- _Work request_
Copy out, unchanged, every line from the start of the records to the line that contains "a configuration migration", and stop there.

- _Data to process_
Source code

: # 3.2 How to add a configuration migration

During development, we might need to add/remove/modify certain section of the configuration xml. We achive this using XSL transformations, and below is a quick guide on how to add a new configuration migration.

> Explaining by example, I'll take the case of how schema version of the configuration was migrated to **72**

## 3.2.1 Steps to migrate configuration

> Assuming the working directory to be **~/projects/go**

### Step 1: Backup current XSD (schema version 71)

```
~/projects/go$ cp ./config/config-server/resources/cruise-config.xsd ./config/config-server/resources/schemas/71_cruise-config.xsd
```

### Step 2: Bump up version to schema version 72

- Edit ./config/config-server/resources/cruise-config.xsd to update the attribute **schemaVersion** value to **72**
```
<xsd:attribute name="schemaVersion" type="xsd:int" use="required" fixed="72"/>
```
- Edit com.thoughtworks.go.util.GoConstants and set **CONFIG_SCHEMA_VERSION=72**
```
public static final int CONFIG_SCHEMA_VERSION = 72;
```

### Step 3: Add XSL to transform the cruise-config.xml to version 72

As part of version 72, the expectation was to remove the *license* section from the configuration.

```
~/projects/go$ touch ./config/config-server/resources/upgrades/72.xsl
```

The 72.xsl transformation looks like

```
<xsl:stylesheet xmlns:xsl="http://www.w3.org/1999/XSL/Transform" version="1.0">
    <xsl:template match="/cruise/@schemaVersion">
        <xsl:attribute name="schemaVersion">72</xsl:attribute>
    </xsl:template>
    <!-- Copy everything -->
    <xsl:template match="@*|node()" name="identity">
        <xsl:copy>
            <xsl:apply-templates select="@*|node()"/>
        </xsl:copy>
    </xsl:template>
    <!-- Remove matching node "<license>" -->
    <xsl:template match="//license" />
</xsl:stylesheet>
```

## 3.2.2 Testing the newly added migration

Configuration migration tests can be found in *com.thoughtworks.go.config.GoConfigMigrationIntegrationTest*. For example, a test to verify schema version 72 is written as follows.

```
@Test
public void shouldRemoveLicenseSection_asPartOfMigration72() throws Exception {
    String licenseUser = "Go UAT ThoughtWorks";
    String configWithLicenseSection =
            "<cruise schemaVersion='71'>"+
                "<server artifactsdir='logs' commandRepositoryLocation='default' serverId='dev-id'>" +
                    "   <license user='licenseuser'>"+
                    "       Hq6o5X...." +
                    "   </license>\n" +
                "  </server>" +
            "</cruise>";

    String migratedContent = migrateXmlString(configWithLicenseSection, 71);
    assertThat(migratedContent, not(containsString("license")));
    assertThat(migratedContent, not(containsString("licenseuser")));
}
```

- _Response_
Source code

: # 3.2 How to add a configuration migration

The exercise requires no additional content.